**Brief**
Ignore the pictures in the data below and set down exactly the lines from its first line through the line containing "- $ make dev".

*** Provided material ***

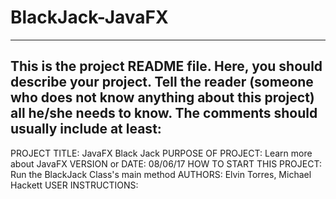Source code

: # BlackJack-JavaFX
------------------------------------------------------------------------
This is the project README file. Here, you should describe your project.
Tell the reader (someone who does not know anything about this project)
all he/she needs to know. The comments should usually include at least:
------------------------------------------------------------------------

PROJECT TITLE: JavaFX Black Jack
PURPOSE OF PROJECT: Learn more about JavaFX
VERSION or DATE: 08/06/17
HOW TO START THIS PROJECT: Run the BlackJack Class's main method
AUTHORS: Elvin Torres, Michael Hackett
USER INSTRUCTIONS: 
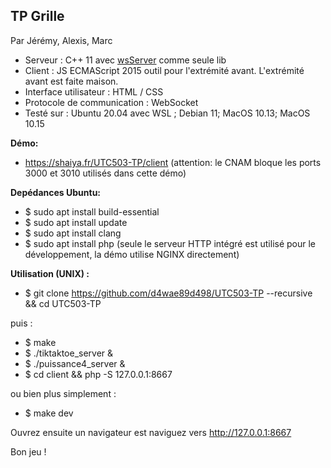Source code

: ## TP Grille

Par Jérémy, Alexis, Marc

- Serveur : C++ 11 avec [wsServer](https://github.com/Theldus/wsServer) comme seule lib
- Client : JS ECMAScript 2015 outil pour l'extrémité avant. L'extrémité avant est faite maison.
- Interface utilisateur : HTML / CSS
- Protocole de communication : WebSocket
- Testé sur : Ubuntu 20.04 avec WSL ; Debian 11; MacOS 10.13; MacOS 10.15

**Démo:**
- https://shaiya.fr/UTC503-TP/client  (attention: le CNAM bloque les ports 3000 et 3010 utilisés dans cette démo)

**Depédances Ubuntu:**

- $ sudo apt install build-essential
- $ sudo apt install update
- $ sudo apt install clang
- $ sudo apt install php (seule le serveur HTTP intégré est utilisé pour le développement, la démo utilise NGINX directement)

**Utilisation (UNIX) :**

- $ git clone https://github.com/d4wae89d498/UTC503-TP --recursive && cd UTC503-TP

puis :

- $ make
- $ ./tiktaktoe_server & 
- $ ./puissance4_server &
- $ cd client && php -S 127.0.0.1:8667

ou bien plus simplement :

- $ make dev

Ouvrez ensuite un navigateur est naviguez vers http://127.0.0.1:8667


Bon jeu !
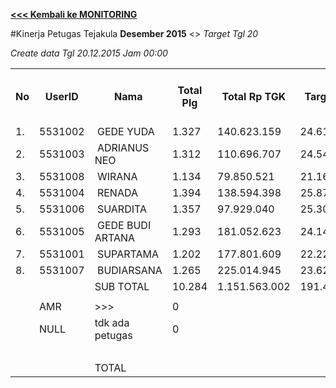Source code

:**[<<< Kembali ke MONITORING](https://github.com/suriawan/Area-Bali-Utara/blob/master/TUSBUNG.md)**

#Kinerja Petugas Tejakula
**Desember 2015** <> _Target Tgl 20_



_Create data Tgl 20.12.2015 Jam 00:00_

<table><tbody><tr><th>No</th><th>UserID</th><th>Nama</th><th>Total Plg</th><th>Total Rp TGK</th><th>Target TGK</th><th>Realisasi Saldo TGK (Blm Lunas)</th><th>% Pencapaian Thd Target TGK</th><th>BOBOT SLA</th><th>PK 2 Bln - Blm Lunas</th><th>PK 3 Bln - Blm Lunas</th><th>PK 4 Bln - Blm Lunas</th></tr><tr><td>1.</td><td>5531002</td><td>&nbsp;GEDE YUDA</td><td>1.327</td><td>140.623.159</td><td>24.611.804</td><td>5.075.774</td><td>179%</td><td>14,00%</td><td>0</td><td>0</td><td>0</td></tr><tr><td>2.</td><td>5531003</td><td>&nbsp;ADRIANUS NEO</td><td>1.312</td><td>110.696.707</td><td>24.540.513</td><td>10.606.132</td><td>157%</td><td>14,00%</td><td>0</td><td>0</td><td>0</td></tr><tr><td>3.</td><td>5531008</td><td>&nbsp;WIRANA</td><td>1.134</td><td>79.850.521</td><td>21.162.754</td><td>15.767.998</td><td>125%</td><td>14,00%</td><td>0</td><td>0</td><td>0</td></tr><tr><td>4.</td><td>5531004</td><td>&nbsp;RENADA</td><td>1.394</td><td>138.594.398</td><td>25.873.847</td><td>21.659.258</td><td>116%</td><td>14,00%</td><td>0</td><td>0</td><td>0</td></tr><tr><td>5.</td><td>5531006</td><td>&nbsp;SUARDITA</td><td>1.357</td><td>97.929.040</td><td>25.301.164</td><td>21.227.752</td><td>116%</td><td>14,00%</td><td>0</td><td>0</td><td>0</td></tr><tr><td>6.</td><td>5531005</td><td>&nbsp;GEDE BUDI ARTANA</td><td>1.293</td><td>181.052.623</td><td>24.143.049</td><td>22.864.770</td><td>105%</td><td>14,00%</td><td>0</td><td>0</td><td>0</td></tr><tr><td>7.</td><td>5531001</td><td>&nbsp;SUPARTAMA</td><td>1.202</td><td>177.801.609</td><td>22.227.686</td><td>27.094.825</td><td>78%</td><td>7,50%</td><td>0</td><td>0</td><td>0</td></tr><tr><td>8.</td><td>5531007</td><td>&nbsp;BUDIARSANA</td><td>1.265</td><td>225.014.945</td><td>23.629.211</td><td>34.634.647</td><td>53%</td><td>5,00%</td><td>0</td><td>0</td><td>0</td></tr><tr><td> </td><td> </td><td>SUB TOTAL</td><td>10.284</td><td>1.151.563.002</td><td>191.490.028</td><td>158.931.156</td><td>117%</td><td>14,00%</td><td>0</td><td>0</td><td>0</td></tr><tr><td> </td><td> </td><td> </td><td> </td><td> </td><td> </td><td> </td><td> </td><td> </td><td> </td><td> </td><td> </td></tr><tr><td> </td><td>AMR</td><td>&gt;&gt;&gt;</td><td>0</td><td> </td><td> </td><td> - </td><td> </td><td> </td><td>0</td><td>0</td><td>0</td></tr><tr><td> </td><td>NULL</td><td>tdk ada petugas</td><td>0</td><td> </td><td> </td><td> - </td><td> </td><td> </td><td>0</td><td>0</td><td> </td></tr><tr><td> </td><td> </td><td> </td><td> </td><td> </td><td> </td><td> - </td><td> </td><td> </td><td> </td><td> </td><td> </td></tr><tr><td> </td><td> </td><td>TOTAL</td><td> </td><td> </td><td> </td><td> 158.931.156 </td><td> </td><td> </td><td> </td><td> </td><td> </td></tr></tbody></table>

*** End of Provided material ***

**Answer to this exercise**
Source code

: # BlackJack-JavaFX
------------------------------------------------------------------------
This is the project README file. Here, you should describe your project.
Tell the reader (someone who does not know anything about this project)
all he/she needs to know. The comments should usually include at least:
------------------------------------------------------------------------

PROJECT TITLE: JavaFX Black Jack
PURPOSE OF PROJECT: Learn more about JavaFX
VERSION or DATE: 08/06/17
HOW TO START THIS PROJECT: Run the BlackJack Class's main method
AUTHORS: Elvin Torres, Michael Hackett
USER INSTRUCTIONS: 
Source code

: ## TP Grille

Par Jérémy, Alexis, Marc

- Serveur : C++ 11 avec [wsServer](https://github.com/Theldus/wsServer) comme seule lib
- Client : JS ECMAScript 2015 outil pour l'extrémité avant. L'extrémité avant est faite maison.
- Interface utilisateur : HTML / CSS
- Protocole de communication : WebSocket
- Testé sur : Ubuntu 20.04 avec WSL ; Debian 11; MacOS 10.13; MacOS 10.15

**Démo:**
- https://shaiya.fr/UTC503-TP/client  (attention: le CNAM bloque les ports 3000 et 3010 utilisés dans cette démo)

**Depédances Ubuntu:**

- $ sudo apt install build-essential
- $ sudo apt install update
- $ sudo apt install clang
- $ sudo apt install php (seule le serveur HTTP intégré est utilisé pour le développement, la démo utilise NGINX directement)

**Utilisation (UNIX) :**

- $ git clone https://github.com/d4wae89d498/UTC503-TP --recursive && cd UTC503-TP

puis :

- $ make
- $ ./tiktaktoe_server & 
- $ ./puissance4_server &
- $ cd client && php -S 127.0.0.1:8667

ou bien plus simplement :

- $ make dev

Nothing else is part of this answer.